== What this task involves ==
Set down the entries again word for word, without any of the images.

== Task inputs ==
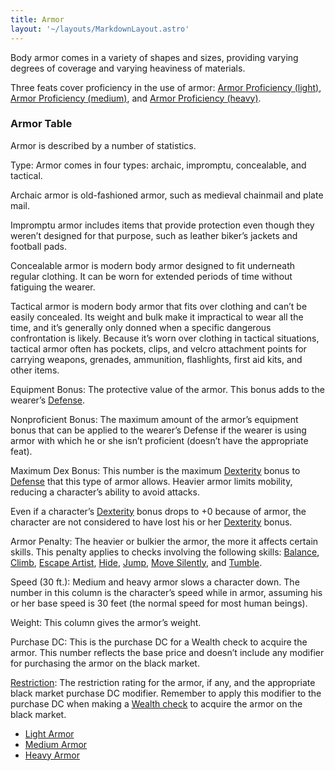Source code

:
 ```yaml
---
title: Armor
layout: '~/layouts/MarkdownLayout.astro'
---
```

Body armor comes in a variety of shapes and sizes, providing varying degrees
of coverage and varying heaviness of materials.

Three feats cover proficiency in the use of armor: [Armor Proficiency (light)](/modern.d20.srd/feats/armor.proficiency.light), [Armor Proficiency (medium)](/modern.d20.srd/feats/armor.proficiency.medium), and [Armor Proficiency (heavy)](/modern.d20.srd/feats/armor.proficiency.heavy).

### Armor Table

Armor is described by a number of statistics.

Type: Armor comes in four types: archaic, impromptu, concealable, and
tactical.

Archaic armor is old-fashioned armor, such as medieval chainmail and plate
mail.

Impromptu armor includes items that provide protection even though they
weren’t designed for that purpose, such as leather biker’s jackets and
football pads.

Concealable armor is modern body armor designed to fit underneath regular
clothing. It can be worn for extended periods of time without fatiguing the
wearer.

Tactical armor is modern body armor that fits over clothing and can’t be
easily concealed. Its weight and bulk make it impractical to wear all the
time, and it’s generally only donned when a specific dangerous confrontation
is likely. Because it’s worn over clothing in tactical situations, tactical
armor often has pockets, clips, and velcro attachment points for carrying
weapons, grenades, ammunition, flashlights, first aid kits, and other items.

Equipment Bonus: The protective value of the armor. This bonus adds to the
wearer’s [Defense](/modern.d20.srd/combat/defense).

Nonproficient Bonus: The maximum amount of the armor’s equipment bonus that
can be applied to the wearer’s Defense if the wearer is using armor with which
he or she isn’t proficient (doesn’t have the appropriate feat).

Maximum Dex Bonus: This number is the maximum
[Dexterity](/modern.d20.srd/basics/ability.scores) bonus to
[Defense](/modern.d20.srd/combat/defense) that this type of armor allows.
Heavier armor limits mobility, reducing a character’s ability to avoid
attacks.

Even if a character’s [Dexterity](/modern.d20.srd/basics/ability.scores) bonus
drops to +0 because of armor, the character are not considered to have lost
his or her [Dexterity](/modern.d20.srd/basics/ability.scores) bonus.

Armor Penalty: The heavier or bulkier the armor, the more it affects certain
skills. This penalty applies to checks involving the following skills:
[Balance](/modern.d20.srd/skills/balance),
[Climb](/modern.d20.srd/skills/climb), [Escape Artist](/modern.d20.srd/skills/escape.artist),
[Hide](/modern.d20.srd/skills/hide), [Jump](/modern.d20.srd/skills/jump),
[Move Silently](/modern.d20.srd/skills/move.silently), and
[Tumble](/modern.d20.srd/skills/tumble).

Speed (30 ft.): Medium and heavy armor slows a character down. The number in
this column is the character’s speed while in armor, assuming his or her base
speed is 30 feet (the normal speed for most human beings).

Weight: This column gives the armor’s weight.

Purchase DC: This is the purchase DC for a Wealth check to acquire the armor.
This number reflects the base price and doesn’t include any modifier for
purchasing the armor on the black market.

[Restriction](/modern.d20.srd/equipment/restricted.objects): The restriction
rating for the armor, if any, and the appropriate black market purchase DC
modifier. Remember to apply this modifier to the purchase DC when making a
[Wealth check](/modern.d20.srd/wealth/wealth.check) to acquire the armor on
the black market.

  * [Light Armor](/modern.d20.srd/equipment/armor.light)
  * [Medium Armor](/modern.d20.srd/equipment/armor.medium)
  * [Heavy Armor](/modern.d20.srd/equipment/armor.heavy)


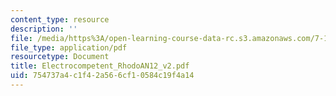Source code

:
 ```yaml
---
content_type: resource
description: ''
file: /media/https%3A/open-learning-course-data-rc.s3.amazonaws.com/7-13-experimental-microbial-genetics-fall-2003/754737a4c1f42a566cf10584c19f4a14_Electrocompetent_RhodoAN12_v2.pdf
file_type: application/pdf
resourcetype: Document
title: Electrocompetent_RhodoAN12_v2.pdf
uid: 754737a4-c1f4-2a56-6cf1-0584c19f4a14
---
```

== Answer box ==
Source code

:
 ```yaml
---
title: Armor
layout: '~/layouts/MarkdownLayout.astro'
---
```

Body armor comes in a variety of shapes and sizes, providing varying degrees
of coverage and varying heaviness of materials.

Three feats cover proficiency in the use of armor: [Armor Proficiency (light)](/modern.d20.srd/feats/armor.proficiency.light), [Armor Proficiency (medium)](/modern.d20.srd/feats/armor.proficiency.medium), and [Armor Proficiency (heavy)](/modern.d20.srd/feats/armor.proficiency.heavy).

### Armor Table

Armor is described by a number of statistics.

Type: Armor comes in four types: archaic, impromptu, concealable, and
tactical.

Archaic armor is old-fashioned armor, such as medieval chainmail and plate
mail.

Impromptu armor includes items that provide protection even though they
weren’t designed for that purpose, such as leather biker’s jackets and
football pads.

Concealable armor is modern body armor designed to fit underneath regular
clothing. It can be worn for extended periods of time without fatiguing the
wearer.

Tactical armor is modern body armor that fits over clothing and can’t be
easily concealed. Its weight and bulk make it impractical to wear all the
time, and it’s generally only donned when a specific dangerous confrontation
is likely. Because it’s worn over clothing in tactical situations, tactical
armor often has pockets, clips, and velcro attachment points for carrying
weapons, grenades, ammunition, flashlights, first aid kits, and other items.

Equipment Bonus: The protective value of the armor. This bonus adds to the
wearer’s [Defense](/modern.d20.srd/combat/defense).

Nonproficient Bonus: The maximum amount of the armor’s equipment bonus that
can be applied to the wearer’s Defense if the wearer is using armor with which
he or she isn’t proficient (doesn’t have the appropriate feat).

Maximum Dex Bonus: This number is the maximum
[Dexterity](/modern.d20.srd/basics/ability.scores) bonus to
[Defense](/modern.d20.srd/combat/defense) that this type of armor allows.
Heavier armor limits mobility, reducing a character’s ability to avoid
attacks.

Even if a character’s [Dexterity](/modern.d20.srd/basics/ability.scores) bonus
drops to +0 because of armor, the character are not considered to have lost
his or her [Dexterity](/modern.d20.srd/basics/ability.scores) bonus.

Armor Penalty: The heavier or bulkier the armor, the more it affects certain
skills. This penalty applies to checks involving the following skills:
[Balance](/modern.d20.srd/skills/balance),
[Climb](/modern.d20.srd/skills/climb), [Escape Artist](/modern.d20.srd/skills/escape.artist),
[Hide](/modern.d20.srd/skills/hide), [Jump](/modern.d20.srd/skills/jump),
[Move Silently](/modern.d20.srd/skills/move.silently), and
[Tumble](/modern.d20.srd/skills/tumble).

Speed (30 ft.): Medium and heavy armor slows a character down. The number in
this column is the character’s speed while in armor, assuming his or her base
speed is 30 feet (the normal speed for most human beings).

Weight: This column gives the armor’s weight.

Purchase DC: This is the purchase DC for a Wealth check to acquire the armor.
This number reflects the base price and doesn’t include any modifier for
purchasing the armor on the black market.

[Restriction](/modern.d20.srd/equipment/restricted.objects): The restriction
rating for the armor, if any, and the appropriate black market purchase DC
modifier. Remember to apply this modifier to the purchase DC when making a
[Wealth check](/modern.d20.srd/wealth/wealth.check) to acquire the armor on
the black market.

  * [Light Armor](/modern.d20.srd/equipment/armor.light)
  * [Medium Armor](/modern.d20.srd/equipment/armor.medium)
  * [Heavy Armor](/modern.d20.srd/equipment/armor.heavy)


Source code

:
 ```yaml
---
content_type: resource
description: ''
file: /media/https%3A/open-learning-course-data-rc.s3.amazonaws.com/7-13-experimental-microbial-genetics-fall-2003/754737a4c1f42a566cf10584c19f4a14_Electrocompetent_RhodoAN12_v2.pdf
file_type: application/pdf
resourcetype: Document
title: Electrocompetent_RhodoAN12_v2.pdf
uid: 754737a4-c1f4-2a56-6cf1-0584c19f4a14
---
```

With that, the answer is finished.